Ann's Pottery | About | Special Connections

Special Connections

As I've traveled to see traditional crafts, I gained a deeper understanding that people rich in culture often lack the basics for physical well being. In underdeveloped countries, fine potters and weavers are often among the poorest, living with minimal food, shelter, and health care. On this page, you'll find links to organizations I'm working with that strive to make life easier for people that have shared their art with me. In the case of the Sudanese Education Fund, I've simply been moved by the courage and tenacity of the boys who have been forced to leave their homes.


SWOPA — Sirigu Women's Organization of Pottery and Art
www.swopa.org

Their web site says it best:
"Sirigu is a village in Northern Ghana, West-Africa. The village is well known for its traditional architecture, pottery and wall designing. Since 1997, more than 150 women of Sirigu have formed an organization for pottery and art (SWOPA: Sirigu women organisation of pottery and art). Their aim is to preserve and develop their traditional culture and to provide tourist services and produce high quality art that has its roots in the village culture."

In 2012 I raised money to fund a program to train potters in Sirigu, giving them income-generating skills and helping them preserve their traditional culture. To see the video, go to my Indigogo page.


Only a Child (OAC)
www.OnlyaChild.org

Only A Child is a program in Guatemala City that provides a shelter for a small group of street kids. These children, victims of extreme poverty and neglect, are given the first real home they have ever known. The program provides them with social support, health care and educational opportunities. OAC has a carpentry workshop where they are trained to make beautiful mahogany boxes.

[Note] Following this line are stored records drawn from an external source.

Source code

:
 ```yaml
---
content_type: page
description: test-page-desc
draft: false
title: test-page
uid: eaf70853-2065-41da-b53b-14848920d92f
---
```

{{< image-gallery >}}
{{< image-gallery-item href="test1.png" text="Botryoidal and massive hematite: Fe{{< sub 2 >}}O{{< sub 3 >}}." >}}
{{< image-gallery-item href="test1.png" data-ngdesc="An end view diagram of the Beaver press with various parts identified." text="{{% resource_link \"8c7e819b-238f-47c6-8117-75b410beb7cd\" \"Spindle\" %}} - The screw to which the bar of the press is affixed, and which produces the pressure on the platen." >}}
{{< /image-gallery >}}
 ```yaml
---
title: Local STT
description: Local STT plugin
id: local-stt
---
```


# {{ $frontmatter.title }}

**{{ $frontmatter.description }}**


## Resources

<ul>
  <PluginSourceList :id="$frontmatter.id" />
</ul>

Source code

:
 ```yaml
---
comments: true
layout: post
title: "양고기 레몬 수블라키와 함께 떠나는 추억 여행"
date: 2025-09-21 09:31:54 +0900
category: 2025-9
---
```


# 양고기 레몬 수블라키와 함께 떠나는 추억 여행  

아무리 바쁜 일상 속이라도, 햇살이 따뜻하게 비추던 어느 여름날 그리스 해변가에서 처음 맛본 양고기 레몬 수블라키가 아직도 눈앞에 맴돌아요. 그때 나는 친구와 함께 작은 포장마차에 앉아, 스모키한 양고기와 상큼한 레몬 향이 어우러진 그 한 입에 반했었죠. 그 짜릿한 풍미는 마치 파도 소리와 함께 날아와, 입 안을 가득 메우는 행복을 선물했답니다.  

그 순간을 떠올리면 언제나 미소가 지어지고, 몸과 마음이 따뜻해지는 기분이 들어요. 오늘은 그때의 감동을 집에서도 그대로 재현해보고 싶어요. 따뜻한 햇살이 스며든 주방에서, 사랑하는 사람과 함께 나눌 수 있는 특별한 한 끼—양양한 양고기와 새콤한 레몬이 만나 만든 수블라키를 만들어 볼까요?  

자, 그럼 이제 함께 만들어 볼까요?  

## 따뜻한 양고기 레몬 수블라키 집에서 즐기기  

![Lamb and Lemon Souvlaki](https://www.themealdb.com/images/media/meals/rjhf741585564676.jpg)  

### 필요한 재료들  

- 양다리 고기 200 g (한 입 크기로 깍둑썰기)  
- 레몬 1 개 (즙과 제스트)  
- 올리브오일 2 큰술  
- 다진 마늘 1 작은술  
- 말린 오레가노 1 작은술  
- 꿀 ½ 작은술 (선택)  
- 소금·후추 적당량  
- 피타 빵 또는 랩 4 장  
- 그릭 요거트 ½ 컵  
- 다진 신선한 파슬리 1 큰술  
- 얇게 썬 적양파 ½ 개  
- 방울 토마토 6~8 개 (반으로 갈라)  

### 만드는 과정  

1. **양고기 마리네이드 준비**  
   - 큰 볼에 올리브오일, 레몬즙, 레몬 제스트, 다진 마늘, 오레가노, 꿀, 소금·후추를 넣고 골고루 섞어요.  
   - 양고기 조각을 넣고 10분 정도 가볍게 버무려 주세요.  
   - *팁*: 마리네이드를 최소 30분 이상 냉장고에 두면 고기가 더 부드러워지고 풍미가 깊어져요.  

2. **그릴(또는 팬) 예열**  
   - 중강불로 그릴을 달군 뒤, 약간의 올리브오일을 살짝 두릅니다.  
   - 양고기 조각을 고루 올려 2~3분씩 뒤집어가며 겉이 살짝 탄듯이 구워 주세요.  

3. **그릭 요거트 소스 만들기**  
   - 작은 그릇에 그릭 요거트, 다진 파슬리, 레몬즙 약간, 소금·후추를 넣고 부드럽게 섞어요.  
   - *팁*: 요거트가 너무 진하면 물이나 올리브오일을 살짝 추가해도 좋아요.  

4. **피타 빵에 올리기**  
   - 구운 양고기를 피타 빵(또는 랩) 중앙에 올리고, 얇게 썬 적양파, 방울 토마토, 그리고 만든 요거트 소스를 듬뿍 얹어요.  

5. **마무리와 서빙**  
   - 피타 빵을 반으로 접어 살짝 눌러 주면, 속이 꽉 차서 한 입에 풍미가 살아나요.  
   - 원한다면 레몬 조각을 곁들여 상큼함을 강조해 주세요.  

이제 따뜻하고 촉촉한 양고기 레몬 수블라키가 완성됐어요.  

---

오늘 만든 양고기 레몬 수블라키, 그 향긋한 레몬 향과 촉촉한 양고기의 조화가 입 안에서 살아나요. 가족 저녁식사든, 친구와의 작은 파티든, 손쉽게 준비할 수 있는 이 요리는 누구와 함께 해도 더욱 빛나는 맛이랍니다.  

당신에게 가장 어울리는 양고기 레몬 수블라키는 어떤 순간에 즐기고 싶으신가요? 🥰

A group of craftspeople in the Boston area have formed an organization, One Artist at a Time, to sell these boxes wherever we sell our own work. I have these boxes at most of the craft fairs I do and at my studio sales. One hundred percent of the precedes go to OAC. In the winter of 2004 I was fortunate to spend a couple of days in Guatemala City with the boys and fell in love with all of them.


Potters for Peace (PFP)
www.pottersforpeace.org

Potters for Peace works to build an international network of potters concerned with peace and justice issues. PFP aims to provide socially responsible assistance to pottery groups and individuals in their search for stability and improvement of ceramic production, and in the preservation of their cultural inheritance. In Nicaragua they provide technical and marketing support for potters very isolated from the rest of the world. Their projects include developing alternative fuel for kilns so that potters don't have to deplete their limited supply of wood and making clay filters to purify water. I was fortunate to be able to travel with them in 2004 to visit dozens of potters in northwestern Nicaragua. The photograph is of the door to the Ducuale Grande Pottery Collective.


   

Kopeyia, Ghana School Fund (KGSF)
www.kgsf.org

In 1996 I spent 2 weeks in the small, subsistence village of Kopeyia, studying Kente cloth weaving and enjoying the company of the villagers. The Kopeyia, Ghana School Fund is founded on the concept of providing an education to children from Kopeyia in order that they may construct a secure way of life for their community. The fund supported a primary school who's students are among the best in Ghana. The success of the project made it possible to discontinue it after graduates returned to Kopeyia so start small businesses and fund the school themselves.


Sudanese Education Fund (SEF)
www.SudaneseEducationFund.org

The Sudanese Education Fund is an organization committed to assisting the "Lost Boys and Girls of Sudan," refugees who have resettled in the Greater Boston area. War in southern Sudan has forced these children to flee their homes, generally without any family. SEF is dedicated to helping them receive academic and vocational education. The cow is a symbol of home for these boys, and a portion of the profits of my pottery with cows is donated to SEF.


Collaborations with Howard Glasser
For the benefit of folk music organizations.

It's been my privilege to put Howard's fine art work on my pottery. We've presented them at auctions for Folk Music Week at Pinewoods and a raffle for the Eisteddfod — a festival of traditional music in New York City. Howard passed away in 2017 and is dearly missed.


Santa Fe International Folk Art Market
www.folkartmarket.org

Every July the Arts Market brings together the world's finest traditional master traditional artists to sell their work. Their website says it best. " (W)e envision a world that celebrates and values evolving traditional art and cultures, where a dynamic global folk art market ensures a dignified, sustainable living for folk artists, who are essential to preserving cultural diversity".

 

Cultural Survial
CulturalSurvival.org

Cultural Survival works toward a future that respects and honors Indigenous Peoples' inherent rights and dynamic cultures, deeply and richly interwoven in lands, languages, spiritual traditions, and artistic expression, rooted in self-determination and self-governance. They sponsor a series of Bazaars (craft fairs) that provide a space for indigenous artists to sell their work.